Copy each of the following entries back without change.

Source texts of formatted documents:
--------------------------------
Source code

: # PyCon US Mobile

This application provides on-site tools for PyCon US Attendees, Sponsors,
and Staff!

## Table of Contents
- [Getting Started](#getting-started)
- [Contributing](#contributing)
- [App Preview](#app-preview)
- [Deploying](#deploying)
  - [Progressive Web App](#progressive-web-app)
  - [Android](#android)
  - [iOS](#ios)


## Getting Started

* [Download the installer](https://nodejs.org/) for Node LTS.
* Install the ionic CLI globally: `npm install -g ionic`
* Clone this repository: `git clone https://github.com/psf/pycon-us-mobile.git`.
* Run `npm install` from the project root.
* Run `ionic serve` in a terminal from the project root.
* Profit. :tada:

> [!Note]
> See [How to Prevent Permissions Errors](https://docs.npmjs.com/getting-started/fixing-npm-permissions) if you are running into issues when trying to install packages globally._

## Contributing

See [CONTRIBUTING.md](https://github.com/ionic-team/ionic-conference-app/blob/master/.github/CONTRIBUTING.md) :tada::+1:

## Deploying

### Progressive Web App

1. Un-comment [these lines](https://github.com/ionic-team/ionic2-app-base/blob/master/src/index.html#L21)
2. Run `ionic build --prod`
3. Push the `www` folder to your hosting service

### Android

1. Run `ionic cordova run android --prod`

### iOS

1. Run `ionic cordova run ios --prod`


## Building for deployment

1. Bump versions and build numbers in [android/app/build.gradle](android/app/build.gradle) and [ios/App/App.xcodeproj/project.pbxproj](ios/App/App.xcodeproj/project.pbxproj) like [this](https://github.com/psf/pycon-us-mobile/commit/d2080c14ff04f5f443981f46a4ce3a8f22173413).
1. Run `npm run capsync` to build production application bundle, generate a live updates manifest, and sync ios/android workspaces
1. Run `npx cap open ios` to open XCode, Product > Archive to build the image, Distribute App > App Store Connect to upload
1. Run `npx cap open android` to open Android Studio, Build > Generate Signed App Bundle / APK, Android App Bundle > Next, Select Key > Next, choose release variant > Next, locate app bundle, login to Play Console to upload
--------------------------------
- Solution to this problem -
Source code

: # PyCon US Mobile

This application provides on-site tools for PyCon US Attendees, Sponsors,
and Staff!

## Table of Contents
- [Getting Started](#getting-started)
- [Contributing](#contributing)
- [App Preview](#app-preview)
- [Deploying](#deploying)
  - [Progressive Web App](#progressive-web-app)
  - [Android](#android)
  - [iOS](#ios)


## Getting Started

* [Download the installer](https://nodejs.org/) for Node LTS.
* Install the ionic CLI globally: `npm install -g ionic`
* Clone this repository: `git clone https://github.com/psf/pycon-us-mobile.git`.
* Run `npm install` from the project root.
* Run `ionic serve` in a terminal from the project root.
* Profit. :tada:

> [!Note]
> See [How to Prevent Permissions Errors](https://docs.npmjs.com/getting-started/fixing-npm-permissions) if you are running into issues when trying to install packages globally._

## Contributing

See [CONTRIBUTING.md](https://github.com/ionic-team/ionic-conference-app/blob/master/.github/CONTRIBUTING.md) :tada::+1:

## Deploying

### Progressive Web App

1. Un-comment [these lines](https://github.com/ionic-team/ionic2-app-base/blob/master/src/index.html#L21)
2. Run `ionic build --prod`
3. Push the `www` folder to your hosting service

### Android

1. Run `ionic cordova run android --prod`

### iOS

1. Run `ionic cordova run ios --prod`


## Building for deployment

1. Bump versions and build numbers in [android/app/build.gradle](android/app/build.gradle) and [ios/App/App.xcodeproj/project.pbxproj](ios/App/App.xcodeproj/project.pbxproj) like [this](https://github.com/psf/pycon-us-mobile/commit/d2080c14ff04f5f443981f46a4ce3a8f22173413).
1. Run `npm run capsync` to build production application bundle, generate a live updates manifest, and sync ios/android workspaces
1. Run `npx cap open ios` to open XCode, Product > Archive to build the image, Distribute App > App Store Connect to upload
1. Run `npx cap open android` to open Android Studio, Build > Generate Signed App Bundle / APK, Android App Bundle > Next, Select Key > Next, choose release variant > Next, locate app bundle, login to Play Console to upload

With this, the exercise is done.